Large Mongoose Charcoals

Yes. I have returned to blogging on my website. This is something I’ve been meaning to do for a while. I’m still pretty disillusioned with social media so I haven’t decided if I’ll push this to any of those sites. After getting my website back up, I realized I missed talking about my process. So this is going to be more for my kids and I and whomever wants to check in and hear me ramble about my art process. So enough about that.

Here is my charcoal pass for the Large mongoose painting I am titling Courtyard at Moonlight. This painting shows Isabella De La Rosa as seen by William Weatherford. I started with a Photoshop mock-up where I cobbled together what photo references I could, applied a grid overlay to the image, and then transferred the grid lines to my toned canvas. For any of you who have not heard the term before, toning is where you apply a light to middle value of evenly to the whole canvas.

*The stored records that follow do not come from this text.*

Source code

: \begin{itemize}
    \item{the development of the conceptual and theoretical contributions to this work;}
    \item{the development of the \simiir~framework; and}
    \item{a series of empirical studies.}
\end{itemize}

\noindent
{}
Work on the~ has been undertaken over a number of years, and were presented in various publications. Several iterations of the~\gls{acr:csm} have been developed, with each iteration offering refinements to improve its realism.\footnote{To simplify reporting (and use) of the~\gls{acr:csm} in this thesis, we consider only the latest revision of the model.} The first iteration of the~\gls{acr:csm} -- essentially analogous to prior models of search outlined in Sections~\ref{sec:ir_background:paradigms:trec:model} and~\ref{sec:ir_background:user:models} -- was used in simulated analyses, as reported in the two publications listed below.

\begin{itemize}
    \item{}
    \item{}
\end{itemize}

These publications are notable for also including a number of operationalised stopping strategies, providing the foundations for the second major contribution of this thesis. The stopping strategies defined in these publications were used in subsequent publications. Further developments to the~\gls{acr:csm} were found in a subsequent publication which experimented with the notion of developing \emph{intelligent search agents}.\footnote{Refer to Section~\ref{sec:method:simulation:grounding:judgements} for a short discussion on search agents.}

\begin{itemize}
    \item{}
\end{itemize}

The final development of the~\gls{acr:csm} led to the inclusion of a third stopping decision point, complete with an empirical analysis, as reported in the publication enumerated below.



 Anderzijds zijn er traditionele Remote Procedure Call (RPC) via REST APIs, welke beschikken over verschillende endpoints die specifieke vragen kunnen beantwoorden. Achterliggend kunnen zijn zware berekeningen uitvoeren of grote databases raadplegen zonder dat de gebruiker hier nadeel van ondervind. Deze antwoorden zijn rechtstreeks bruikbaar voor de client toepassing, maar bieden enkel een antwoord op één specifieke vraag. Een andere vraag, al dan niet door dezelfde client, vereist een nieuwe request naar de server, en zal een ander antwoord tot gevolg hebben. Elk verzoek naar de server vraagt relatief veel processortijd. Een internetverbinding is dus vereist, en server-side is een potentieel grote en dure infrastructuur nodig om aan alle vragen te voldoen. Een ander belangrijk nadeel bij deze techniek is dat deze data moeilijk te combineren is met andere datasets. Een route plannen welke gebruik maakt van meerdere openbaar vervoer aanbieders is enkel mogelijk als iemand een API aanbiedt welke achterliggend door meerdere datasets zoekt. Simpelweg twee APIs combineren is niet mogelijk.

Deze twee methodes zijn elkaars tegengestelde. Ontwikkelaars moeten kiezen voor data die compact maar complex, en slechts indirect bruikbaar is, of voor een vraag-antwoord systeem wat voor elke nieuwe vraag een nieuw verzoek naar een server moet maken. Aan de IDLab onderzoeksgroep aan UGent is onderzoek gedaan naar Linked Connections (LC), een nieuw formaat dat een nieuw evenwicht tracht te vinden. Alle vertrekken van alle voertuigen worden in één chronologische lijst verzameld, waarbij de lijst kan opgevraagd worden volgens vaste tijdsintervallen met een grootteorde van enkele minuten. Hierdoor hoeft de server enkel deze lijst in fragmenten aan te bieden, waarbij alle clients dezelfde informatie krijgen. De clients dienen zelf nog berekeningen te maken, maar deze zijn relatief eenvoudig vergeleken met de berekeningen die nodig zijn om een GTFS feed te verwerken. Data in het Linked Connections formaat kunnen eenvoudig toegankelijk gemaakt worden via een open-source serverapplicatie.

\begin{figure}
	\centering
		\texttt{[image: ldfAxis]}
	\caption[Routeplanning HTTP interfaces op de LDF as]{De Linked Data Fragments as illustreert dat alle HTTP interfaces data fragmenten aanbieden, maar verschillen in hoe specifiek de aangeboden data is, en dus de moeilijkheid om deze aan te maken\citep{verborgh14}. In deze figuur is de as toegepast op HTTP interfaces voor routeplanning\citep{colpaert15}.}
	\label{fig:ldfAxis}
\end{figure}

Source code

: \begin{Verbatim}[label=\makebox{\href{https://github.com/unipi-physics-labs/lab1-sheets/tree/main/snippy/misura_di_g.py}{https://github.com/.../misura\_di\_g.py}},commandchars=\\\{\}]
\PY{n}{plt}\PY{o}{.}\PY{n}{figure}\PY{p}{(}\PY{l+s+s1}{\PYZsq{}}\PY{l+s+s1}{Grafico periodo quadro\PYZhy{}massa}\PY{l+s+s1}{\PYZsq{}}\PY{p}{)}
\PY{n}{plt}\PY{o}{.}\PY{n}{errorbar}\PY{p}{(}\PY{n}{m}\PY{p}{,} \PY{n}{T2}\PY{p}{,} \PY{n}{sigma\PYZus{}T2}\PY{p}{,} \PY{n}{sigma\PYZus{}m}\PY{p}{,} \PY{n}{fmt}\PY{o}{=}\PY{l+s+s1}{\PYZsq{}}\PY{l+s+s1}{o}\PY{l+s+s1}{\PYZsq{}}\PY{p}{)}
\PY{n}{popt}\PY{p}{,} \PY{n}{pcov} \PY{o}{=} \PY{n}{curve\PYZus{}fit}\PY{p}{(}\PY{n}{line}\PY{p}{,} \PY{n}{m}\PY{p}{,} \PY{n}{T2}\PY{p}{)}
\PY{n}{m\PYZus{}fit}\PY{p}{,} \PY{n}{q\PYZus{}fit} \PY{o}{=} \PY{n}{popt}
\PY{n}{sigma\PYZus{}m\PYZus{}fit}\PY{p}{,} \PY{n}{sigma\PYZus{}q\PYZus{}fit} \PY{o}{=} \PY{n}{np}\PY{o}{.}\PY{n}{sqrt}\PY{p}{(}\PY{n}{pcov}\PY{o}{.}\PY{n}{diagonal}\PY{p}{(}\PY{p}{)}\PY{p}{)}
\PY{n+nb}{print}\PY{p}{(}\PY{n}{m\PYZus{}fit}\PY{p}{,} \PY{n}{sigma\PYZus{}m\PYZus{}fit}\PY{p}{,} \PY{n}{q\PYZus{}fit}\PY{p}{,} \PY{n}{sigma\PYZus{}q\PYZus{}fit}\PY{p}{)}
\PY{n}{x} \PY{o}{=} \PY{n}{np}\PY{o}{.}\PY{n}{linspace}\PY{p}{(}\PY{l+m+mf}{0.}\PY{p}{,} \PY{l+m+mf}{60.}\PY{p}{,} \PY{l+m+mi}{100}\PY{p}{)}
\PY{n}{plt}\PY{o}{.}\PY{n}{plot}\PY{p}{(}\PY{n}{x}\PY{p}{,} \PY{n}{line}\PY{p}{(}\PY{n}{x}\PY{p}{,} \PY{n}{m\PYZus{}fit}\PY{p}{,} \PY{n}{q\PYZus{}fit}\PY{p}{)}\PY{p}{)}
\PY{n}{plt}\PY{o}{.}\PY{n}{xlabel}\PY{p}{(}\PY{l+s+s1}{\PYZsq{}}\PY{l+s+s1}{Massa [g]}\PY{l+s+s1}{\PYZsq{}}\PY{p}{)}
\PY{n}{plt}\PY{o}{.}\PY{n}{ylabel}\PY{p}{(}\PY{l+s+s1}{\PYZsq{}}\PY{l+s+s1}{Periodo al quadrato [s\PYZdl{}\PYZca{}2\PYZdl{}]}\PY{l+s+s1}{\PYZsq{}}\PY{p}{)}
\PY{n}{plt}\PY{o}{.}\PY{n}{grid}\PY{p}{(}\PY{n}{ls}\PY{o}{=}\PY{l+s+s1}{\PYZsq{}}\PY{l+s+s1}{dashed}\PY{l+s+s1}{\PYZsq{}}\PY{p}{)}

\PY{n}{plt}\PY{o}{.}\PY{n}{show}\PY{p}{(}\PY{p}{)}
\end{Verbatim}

Once the grid has been lightly erased into the toned canvas, I blocked in the forms and then started laying in my values paying close attention to the shapes and lines in each square of the grid. Focusing on line and shape in each grid square helps to view the subject matter more objectively and accurately, assisting with the maintaining of good scale and proportion. Once the values were laid in, I went in and refined in details using charcoal pencils, kneaded erasers, and a folded paper towel for blending small areas and working in the charcoal. The folded rough paper towel is one of my favorite drawing tools. It is cheap and you can fold and re-fold sharp corners in it allowing you to blend in and manipulate tighter details in your charcoal.

After finishing the charcoal, I applied spray fixative liberally (so liberally that it pooled up on the surface in places) to seal the charcoal layer. Final touches to details were applied with black and white colored pencils and I used the white colored pencil to pull out brighter light areas as the spray fixative darkens all the charcoals.